## WORK TO BE COMPLETED
Write every entry out again exactly, please, and skip the pictures.

Source records

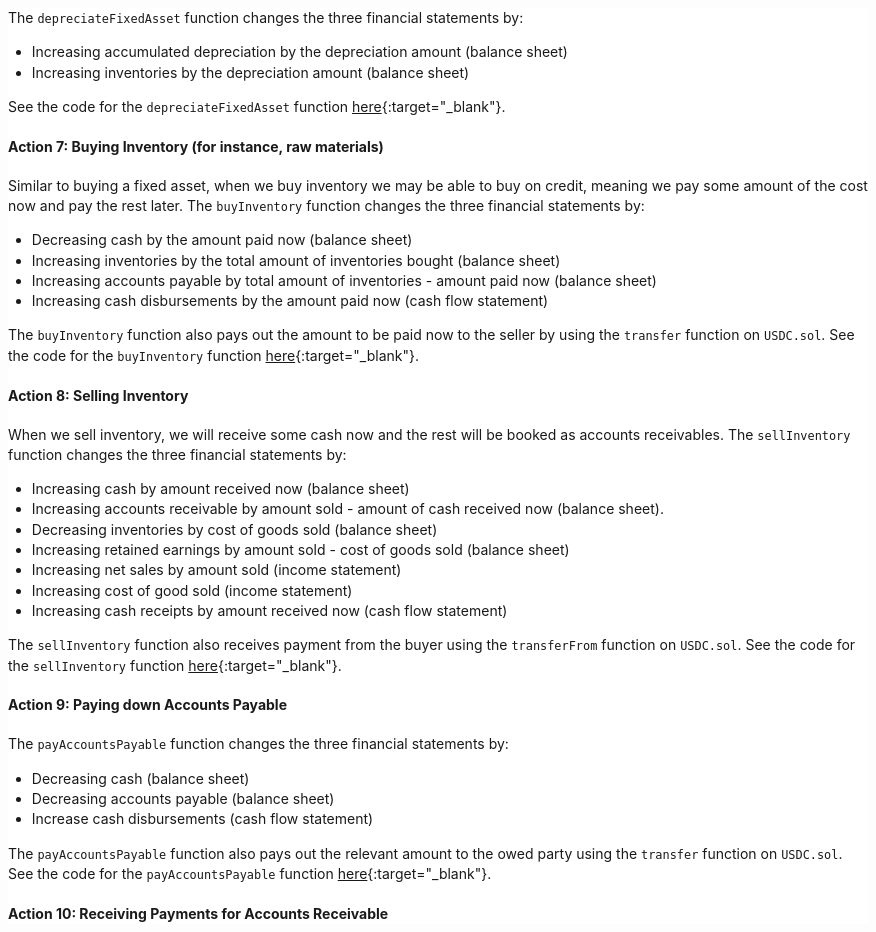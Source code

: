The `depreciateFixedAsset` function changes the three financial statements by:

- Increasing accumulated depreciation by the depreciation amount (balance sheet)
- Increasing inventories by the depreciation amount (balance sheet)

See the code for the `depreciateFixedAsset` function [here](https://github.com/saiakilesh/automated-crypto-accounting/blob/main/contracts/Accounting.sol#L131-L139){:target="_blank"}.

#### Action 7: Buying Inventory (for instance, raw materials)

Similar to buying a fixed asset, when we buy inventory we may be able to buy on credit, meaning we pay some amount of the cost now and pay the rest later. The `buyInventory` function changes the three financial statements by:

- Decreasing cash by the amount paid now (balance sheet)
- Increasing inventories by the total amount of inventories bought (balance sheet)
- Increasing accounts payable by total amount of inventories - amount paid now (balance sheet)
- Increasing cash disbursements by the amount paid now (cash flow statement)

The `buyInventory` function also pays out the amount to be paid now to the seller by using the `transfer` function on `USDC.sol`. See the code for the `buyInventory` function [here](https://github.com/saiakilesh/automated-crypto-accounting/blob/main/contracts/Accounting.sol#L143-L157){:target="_blank"}.

#### Action 8: Selling Inventory

When we sell inventory, we will receive some cash now and the rest will be booked as accounts receivables. The `sellInventory` function changes the three financial statements by:

- Increasing cash by amount received now (balance sheet)
- Increasing accounts receivable by amount sold - amount of cash received now (balance sheet).
- Decreasing inventories by cost of goods sold (balance sheet)
- Increasing retained earnings by amount sold - cost of goods sold (balance sheet)
- Increasing net sales by amount sold (income statement)
- Increasing cost of good sold (income statement)
- Increasing cash receipts by amount received now (cash flow statement)

The `sellInventory` function also receives payment from the buyer using the `transferFrom` function on `USDC.sol`. See the code for the `sellInventory` function [here](https://github.com/saiakilesh/automated-crypto-accounting/blob/main/contracts/Accounting.sol#L161-L181){:target="_blank"}.

#### Action 9: Paying down Accounts Payable

The `payAccountsPayable` function changes the three financial statements by:

- Decreasing cash (balance sheet)
- Decreasing accounts payable (balance sheet)
- Increase cash disbursements (cash flow statement)

The `payAccountsPayable` function also pays out the relevant amount to the owed party using the `transfer` function on `USDC.sol`. See the code for the `payAccountsPayable` function [here](https://github.com/saiakilesh/automated-crypto-accounting/blob/main/contracts/Accounting.sol#L185-L198){:target="_blank"}.

#### Action 10: Receiving Payments for Accounts Receivable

## SOLUTION TO THIS EXERCISE
Source code

:The `depreciateFixedAsset` function changes the three financial statements by:

- Increasing accumulated depreciation by the depreciation amount (balance sheet)
- Increasing inventories by the depreciation amount (balance sheet)

See the code for the `depreciateFixedAsset` function [here](https://github.com/saiakilesh/automated-crypto-accounting/blob/main/contracts/Accounting.sol#L131-L139){:target="_blank"}.

#### Action 7: Buying Inventory (for instance, raw materials)

Similar to buying a fixed asset, when we buy inventory we may be able to buy on credit, meaning we pay some amount of the cost now and pay the rest later. The `buyInventory` function changes the three financial statements by:

- Decreasing cash by the amount paid now (balance sheet)
- Increasing inventories by the total amount of inventories bought (balance sheet)
- Increasing accounts payable by total amount of inventories - amount paid now (balance sheet)
- Increasing cash disbursements by the amount paid now (cash flow statement)

The `buyInventory` function also pays out the amount to be paid now to the seller by using the `transfer` function on `USDC.sol`. See the code for the `buyInventory` function [here](https://github.com/saiakilesh/automated-crypto-accounting/blob/main/contracts/Accounting.sol#L143-L157){:target="_blank"}.

#### Action 8: Selling Inventory

When we sell inventory, we will receive some cash now and the rest will be booked as accounts receivables. The `sellInventory` function changes the three financial statements by:

- Increasing cash by amount received now (balance sheet)
- Increasing accounts receivable by amount sold - amount of cash received now (balance sheet).
- Decreasing inventories by cost of goods sold (balance sheet)
- Increasing retained earnings by amount sold - cost of goods sold (balance sheet)
- Increasing net sales by amount sold (income statement)
- Increasing cost of good sold (income statement)
- Increasing cash receipts by amount received now (cash flow statement)

The `sellInventory` function also receives payment from the buyer using the `transferFrom` function on `USDC.sol`. See the code for the `sellInventory` function [here](https://github.com/saiakilesh/automated-crypto-accounting/blob/main/contracts/Accounting.sol#L161-L181){:target="_blank"}.

#### Action 9: Paying down Accounts Payable

The `payAccountsPayable` function changes the three financial statements by:

- Decreasing cash (balance sheet)
- Decreasing accounts payable (balance sheet)
- Increase cash disbursements (cash flow statement)

The `payAccountsPayable` function also pays out the relevant amount to the owed party using the `transfer` function on `USDC.sol`. See the code for the `payAccountsPayable` function [here](https://github.com/saiakilesh/automated-crypto-accounting/blob/main/contracts/Accounting.sol#L185-L198){:target="_blank"}.

#### Action 10: Receiving Payments for Accounts Receivable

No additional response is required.